━━━━━ Dataset records

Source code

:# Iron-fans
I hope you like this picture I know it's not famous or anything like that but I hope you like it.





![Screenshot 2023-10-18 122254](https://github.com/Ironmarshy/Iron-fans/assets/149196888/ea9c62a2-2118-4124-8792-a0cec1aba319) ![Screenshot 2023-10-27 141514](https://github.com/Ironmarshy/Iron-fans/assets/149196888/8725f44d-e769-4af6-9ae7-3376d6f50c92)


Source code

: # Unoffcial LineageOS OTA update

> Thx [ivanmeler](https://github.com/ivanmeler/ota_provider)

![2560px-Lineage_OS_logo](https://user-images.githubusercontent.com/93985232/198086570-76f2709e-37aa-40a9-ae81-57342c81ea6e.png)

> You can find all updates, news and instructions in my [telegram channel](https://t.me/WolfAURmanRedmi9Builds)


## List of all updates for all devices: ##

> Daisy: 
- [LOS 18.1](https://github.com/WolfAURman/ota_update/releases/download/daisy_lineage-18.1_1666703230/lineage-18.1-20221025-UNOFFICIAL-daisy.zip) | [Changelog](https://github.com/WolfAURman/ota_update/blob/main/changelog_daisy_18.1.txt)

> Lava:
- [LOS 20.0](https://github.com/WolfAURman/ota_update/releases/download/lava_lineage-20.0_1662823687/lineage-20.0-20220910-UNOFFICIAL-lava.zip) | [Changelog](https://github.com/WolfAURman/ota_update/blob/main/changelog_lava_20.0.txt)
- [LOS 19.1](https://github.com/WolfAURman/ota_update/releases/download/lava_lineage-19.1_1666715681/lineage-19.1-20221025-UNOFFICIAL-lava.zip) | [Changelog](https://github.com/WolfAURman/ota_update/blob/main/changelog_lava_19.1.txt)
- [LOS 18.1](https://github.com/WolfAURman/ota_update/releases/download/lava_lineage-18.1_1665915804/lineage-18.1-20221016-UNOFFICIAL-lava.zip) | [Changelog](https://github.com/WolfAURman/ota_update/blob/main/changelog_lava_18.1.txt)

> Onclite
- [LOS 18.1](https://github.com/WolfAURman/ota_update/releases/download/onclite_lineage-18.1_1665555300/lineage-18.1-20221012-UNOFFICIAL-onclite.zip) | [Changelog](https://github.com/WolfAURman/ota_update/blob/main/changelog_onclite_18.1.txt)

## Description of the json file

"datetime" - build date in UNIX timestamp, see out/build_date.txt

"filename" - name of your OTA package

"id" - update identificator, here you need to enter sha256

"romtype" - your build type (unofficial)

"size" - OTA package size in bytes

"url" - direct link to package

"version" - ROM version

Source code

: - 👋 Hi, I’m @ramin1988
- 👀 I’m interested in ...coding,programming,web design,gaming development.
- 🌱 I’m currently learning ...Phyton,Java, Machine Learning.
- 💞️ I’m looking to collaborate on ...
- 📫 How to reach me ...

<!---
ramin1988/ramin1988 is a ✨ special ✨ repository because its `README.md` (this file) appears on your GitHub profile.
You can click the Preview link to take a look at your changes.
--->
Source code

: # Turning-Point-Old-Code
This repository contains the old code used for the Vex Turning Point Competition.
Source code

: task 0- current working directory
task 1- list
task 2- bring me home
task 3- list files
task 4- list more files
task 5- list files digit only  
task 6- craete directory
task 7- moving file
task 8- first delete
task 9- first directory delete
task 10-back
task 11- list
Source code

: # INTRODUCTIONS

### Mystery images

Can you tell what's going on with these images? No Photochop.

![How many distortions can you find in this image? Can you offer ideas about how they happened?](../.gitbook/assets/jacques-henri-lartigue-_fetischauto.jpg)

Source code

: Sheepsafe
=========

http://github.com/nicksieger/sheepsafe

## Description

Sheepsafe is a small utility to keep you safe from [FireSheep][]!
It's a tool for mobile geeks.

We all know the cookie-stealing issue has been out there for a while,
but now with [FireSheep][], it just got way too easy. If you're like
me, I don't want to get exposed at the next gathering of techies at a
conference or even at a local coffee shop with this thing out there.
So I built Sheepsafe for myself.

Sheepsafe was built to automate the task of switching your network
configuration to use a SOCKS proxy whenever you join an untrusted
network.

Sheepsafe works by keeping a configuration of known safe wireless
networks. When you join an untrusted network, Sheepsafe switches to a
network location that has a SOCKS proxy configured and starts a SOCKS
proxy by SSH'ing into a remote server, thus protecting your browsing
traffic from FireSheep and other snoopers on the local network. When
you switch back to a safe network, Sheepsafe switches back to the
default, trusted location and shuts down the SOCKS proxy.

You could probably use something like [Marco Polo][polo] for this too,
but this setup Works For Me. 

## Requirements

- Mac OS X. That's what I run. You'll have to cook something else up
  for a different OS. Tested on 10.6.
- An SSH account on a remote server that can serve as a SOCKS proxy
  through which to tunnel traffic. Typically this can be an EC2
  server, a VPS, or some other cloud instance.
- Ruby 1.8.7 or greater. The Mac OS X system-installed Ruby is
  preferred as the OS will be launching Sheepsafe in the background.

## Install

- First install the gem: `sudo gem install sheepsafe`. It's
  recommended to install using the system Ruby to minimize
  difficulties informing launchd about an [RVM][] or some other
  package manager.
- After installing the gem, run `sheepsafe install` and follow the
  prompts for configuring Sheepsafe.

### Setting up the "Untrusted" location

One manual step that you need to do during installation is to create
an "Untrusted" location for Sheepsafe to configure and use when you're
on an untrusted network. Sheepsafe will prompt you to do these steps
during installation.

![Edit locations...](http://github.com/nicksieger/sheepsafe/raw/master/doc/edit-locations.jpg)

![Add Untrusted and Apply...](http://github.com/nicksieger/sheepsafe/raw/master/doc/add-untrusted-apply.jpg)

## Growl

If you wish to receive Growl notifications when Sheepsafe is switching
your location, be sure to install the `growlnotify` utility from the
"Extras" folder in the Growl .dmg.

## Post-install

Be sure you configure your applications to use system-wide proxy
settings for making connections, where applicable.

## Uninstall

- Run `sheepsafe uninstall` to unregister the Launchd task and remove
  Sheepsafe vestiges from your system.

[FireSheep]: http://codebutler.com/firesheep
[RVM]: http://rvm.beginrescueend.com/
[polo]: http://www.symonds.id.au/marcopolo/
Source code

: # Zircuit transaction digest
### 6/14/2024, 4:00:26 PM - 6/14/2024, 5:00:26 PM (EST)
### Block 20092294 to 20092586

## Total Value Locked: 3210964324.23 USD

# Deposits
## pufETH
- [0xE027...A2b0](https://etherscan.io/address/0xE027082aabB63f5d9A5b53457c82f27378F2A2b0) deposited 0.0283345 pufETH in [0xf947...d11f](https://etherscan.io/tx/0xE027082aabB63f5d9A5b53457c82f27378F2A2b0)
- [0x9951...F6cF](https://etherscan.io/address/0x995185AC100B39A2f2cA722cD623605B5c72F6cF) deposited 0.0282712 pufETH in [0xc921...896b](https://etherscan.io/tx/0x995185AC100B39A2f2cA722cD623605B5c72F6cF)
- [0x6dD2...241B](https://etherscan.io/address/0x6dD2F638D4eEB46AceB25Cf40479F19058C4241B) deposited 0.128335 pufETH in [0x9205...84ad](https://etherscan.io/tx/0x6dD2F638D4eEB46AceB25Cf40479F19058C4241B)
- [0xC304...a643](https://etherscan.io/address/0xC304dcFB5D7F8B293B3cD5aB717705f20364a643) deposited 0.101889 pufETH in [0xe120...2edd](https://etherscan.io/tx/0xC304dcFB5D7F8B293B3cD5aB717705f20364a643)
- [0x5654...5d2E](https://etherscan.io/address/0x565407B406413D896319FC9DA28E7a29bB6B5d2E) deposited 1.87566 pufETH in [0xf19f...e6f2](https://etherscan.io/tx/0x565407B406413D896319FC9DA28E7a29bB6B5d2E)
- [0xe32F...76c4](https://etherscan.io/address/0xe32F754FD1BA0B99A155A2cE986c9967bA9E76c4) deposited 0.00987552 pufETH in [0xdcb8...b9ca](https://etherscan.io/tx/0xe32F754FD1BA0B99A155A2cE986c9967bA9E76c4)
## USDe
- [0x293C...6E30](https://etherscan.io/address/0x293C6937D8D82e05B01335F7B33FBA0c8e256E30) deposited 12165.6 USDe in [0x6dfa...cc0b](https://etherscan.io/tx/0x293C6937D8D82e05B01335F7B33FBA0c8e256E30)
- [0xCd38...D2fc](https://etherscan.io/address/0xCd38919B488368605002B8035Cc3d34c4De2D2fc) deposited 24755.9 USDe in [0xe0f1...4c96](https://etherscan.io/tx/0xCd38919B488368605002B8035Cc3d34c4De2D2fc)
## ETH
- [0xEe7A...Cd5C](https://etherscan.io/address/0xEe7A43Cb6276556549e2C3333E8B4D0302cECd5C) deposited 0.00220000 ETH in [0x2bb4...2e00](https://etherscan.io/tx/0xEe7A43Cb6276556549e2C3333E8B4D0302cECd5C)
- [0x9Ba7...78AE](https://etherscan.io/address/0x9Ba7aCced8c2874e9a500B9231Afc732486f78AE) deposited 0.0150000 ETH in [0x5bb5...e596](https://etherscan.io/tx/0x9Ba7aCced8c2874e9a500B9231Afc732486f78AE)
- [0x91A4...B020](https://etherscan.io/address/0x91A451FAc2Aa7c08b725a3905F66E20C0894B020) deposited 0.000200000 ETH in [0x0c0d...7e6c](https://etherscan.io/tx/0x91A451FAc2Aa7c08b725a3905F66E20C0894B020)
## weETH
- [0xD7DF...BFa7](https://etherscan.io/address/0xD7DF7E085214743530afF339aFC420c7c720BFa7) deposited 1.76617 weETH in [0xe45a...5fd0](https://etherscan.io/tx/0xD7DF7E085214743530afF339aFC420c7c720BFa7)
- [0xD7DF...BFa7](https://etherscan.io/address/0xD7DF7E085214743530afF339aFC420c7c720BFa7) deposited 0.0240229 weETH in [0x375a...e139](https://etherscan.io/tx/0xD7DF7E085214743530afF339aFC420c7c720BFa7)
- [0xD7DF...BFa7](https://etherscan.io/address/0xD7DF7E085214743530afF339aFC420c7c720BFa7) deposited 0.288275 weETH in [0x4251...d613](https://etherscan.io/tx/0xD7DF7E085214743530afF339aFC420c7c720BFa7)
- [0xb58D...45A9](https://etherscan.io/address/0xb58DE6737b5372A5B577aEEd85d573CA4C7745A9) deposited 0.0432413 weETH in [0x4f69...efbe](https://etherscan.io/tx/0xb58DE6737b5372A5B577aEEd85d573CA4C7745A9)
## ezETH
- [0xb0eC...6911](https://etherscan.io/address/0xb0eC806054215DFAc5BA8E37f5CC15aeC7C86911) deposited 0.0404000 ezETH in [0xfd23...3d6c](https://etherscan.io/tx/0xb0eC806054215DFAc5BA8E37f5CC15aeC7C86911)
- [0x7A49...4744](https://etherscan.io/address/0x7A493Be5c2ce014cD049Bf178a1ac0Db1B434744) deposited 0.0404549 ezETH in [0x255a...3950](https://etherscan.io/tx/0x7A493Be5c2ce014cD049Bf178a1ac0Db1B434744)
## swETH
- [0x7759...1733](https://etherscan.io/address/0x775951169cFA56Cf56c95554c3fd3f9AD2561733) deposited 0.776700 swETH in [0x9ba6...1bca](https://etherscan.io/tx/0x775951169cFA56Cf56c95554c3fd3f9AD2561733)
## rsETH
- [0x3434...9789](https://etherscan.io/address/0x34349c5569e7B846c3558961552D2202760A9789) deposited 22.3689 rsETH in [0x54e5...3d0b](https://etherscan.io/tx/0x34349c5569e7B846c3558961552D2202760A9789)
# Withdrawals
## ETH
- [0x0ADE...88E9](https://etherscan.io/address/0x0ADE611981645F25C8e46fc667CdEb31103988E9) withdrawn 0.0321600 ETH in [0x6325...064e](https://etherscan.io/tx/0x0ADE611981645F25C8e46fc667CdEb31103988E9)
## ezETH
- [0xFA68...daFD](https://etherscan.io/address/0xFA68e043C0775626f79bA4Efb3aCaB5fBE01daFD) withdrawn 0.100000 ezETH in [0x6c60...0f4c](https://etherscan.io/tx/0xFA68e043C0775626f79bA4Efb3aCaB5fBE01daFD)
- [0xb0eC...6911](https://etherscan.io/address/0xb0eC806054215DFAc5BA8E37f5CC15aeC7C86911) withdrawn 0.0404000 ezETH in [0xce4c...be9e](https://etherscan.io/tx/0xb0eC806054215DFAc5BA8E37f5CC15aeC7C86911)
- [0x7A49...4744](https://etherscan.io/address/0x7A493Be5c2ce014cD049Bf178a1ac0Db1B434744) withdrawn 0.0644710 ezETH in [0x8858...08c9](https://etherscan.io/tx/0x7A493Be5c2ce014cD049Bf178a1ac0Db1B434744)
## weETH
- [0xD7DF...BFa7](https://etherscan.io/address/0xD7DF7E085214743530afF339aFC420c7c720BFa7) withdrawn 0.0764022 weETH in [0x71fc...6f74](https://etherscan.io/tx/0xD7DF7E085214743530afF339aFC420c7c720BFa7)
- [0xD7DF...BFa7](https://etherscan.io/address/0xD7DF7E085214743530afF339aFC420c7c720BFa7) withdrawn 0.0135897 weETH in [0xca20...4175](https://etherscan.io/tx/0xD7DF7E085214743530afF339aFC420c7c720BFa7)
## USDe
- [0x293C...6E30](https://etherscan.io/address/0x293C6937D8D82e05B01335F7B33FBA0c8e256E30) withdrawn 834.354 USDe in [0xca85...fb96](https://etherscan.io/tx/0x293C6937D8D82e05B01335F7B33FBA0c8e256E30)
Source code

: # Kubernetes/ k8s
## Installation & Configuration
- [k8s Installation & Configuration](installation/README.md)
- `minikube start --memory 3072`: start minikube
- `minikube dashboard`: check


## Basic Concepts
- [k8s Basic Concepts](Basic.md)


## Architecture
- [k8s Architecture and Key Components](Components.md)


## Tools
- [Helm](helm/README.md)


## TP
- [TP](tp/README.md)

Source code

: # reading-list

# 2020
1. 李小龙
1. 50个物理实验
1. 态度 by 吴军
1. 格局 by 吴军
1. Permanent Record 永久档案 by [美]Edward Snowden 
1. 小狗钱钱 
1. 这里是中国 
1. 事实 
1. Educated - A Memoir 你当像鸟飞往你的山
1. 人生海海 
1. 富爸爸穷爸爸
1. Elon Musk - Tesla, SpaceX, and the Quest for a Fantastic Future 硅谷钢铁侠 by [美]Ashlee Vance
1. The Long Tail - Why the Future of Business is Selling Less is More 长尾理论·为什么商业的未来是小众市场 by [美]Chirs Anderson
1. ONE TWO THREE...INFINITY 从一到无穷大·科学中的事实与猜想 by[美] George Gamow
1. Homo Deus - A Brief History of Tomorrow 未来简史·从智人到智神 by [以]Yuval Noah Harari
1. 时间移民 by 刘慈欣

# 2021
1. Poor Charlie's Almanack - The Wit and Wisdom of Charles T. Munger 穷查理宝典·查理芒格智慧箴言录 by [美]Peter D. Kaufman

━━━━━━━━━━

* _What you should do_
Although the records may continue, retype only the lines from the first one through the one containing "your OTA package", exactly as they appear.

* _Solution for this task_
Source code

:# Iron-fans
I hope you like this picture I know it's not famous or anything like that but I hope you like it.





![Screenshot 2023-10-18 122254](https://github.com/Ironmarshy/Iron-fans/assets/149196888/ea9c62a2-2118-4124-8792-a0cec1aba319) ![Screenshot 2023-10-27 141514](https://github.com/Ironmarshy/Iron-fans/assets/149196888/8725f44d-e769-4af6-9ae7-3376d6f50c92)


Source code

: # Unoffcial LineageOS OTA update

> Thx [ivanmeler](https://github.com/ivanmeler/ota_provider)

![2560px-Lineage_OS_logo](https://user-images.githubusercontent.com/93985232/198086570-76f2709e-37aa-40a9-ae81-57342c81ea6e.png)

> You can find all updates, news and instructions in my [telegram channel](https://t.me/WolfAURmanRedmi9Builds)


## List of all updates for all devices: ##

> Daisy: 
- [LOS 18.1](https://github.com/WolfAURman/ota_update/releases/download/daisy_lineage-18.1_1666703230/lineage-18.1-20221025-UNOFFICIAL-daisy.zip) | [Changelog](https://github.com/WolfAURman/ota_update/blob/main/changelog_daisy_18.1.txt)

> Lava:
- [LOS 20.0](https://github.com/WolfAURman/ota_update/releases/download/lava_lineage-20.0_1662823687/lineage-20.0-20220910-UNOFFICIAL-lava.zip) | [Changelog](https://github.com/WolfAURman/ota_update/blob/main/changelog_lava_20.0.txt)
- [LOS 19.1](https://github.com/WolfAURman/ota_update/releases/download/lava_lineage-19.1_1666715681/lineage-19.1-20221025-UNOFFICIAL-lava.zip) | [Changelog](https://github.com/WolfAURman/ota_update/blob/main/changelog_lava_19.1.txt)
- [LOS 18.1](https://github.com/WolfAURman/ota_update/releases/download/lava_lineage-18.1_1665915804/lineage-18.1-20221016-UNOFFICIAL-lava.zip) | [Changelog](https://github.com/WolfAURman/ota_update/blob/main/changelog_lava_18.1.txt)

> Onclite
- [LOS 18.1](https://github.com/WolfAURman/ota_update/releases/download/onclite_lineage-18.1_1665555300/lineage-18.1-20221012-UNOFFICIAL-onclite.zip) | [Changelog](https://github.com/WolfAURman/ota_update/blob/main/changelog_onclite_18.1.txt)

## Description of the json file

"datetime" - build date in UNIX timestamp, see out/build_date.txt

"filename" - name of your OTA package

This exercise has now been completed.